Shannon Fields, Actress – Tilly: Every moment was incredible. When you work on a production, there is always days where you are like, “Ahhhh, I’m tired, I don’t feel like doing this today.” And I didn’t have that once with this show.

Stephanie Ricoy, Actress – Lillith]: We are a big family, and so I think everyone is there to support each other and to help as many ways they can.

Costume Designer Anthony Boyd: I love this theatre program. I came from another university and this one I would say helped benefit my talents and benefit other people’s talents.

Scott: We have a lot of opportunity to support a lot of great technical elements because we have three programs of acting that we get to support.

Technical Director Dan Schmidt: So the students who come here get a lot of opportunities right off the bat… which they don’t get a bigger schools. So our students have excellent portfolios and résumés when they leave. They are tired, but they are used to that grind and have that ability to say, “Okay, I’m going to build [Scenes of students in WIU theatre program] something in a short amount of time, as to my satisfaction. And they can get it done.

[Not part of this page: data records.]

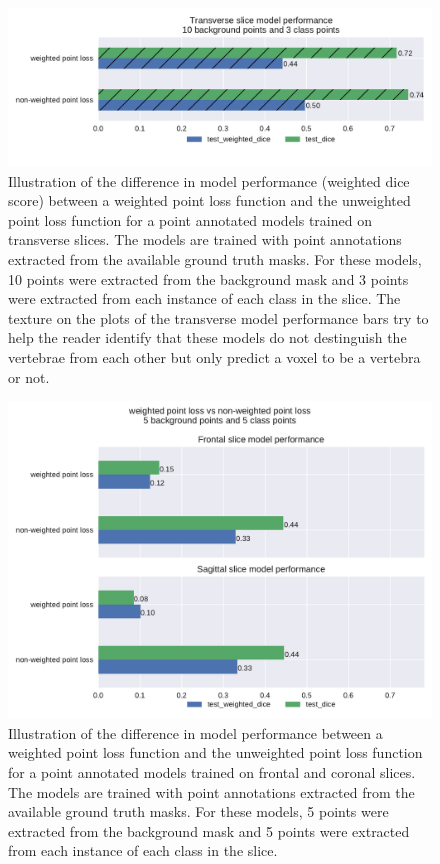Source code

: \begin{samepage}
\begin{figure}
    \centering
    \includegraphics[width=.95\textwidth]{images/weightedvsnonweighted_transverse.pdf}
    \caption{
        Illustration of the difference in model performance (weighted dice score) between a weighted point loss function and the unweighted point loss function for a point annotated models trained on transverse slices.
        The models are trained with point annotations extracted from the available ground truth masks. For these models, 
        10 points were extracted from the background mask and 3 points were extracted from each instance of each class in the slice. 
        The texture on the plots of the transverse model performance bars try to help the reader identify that these models do not destinguish the vertebrae from each other but only predict a voxel to be a vertebra or not.
    \label{fig:weighted_vs_unweighted_transverse}}
\end{figure}\nopagebreak
\begin{figure}
    \centering
    \includegraphics[width=.95\textwidth]{images/weightedvsnonweighted.pdf}
    \caption{
        Illustration of the difference in model performance between a weighted point loss function and the unweighted point loss function for a point annotated models trained on frontal and coronal slices.
        The models are trained with point annotations extracted from the available ground truth masks. For these models, 
        5 points were extracted from the background mask and 5 points were extracted from each instance of each class in the slice. 
        \label{fig:weighted_vs_unweighted}}
\end{figure}
\end{samepage}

Costume Designer Anthony Boyd: The challenges were very hard. Trust me, they were very hard. But at the end of the day, I’m proud of it.

Stephanie Ricoy, Actress – Lillith: It was beautiful. Her projections just looked absolutely amazing. And, in the end, just knowing that everyone really enjoyed the performance. It was very nice.

Director DC Wright: I mean, it was really, really fun to do. Audiences really enjoyed it. I really enjoyed watching  all the actors do their work. Again, all of the elements coming together… I think it was a very highly successful production.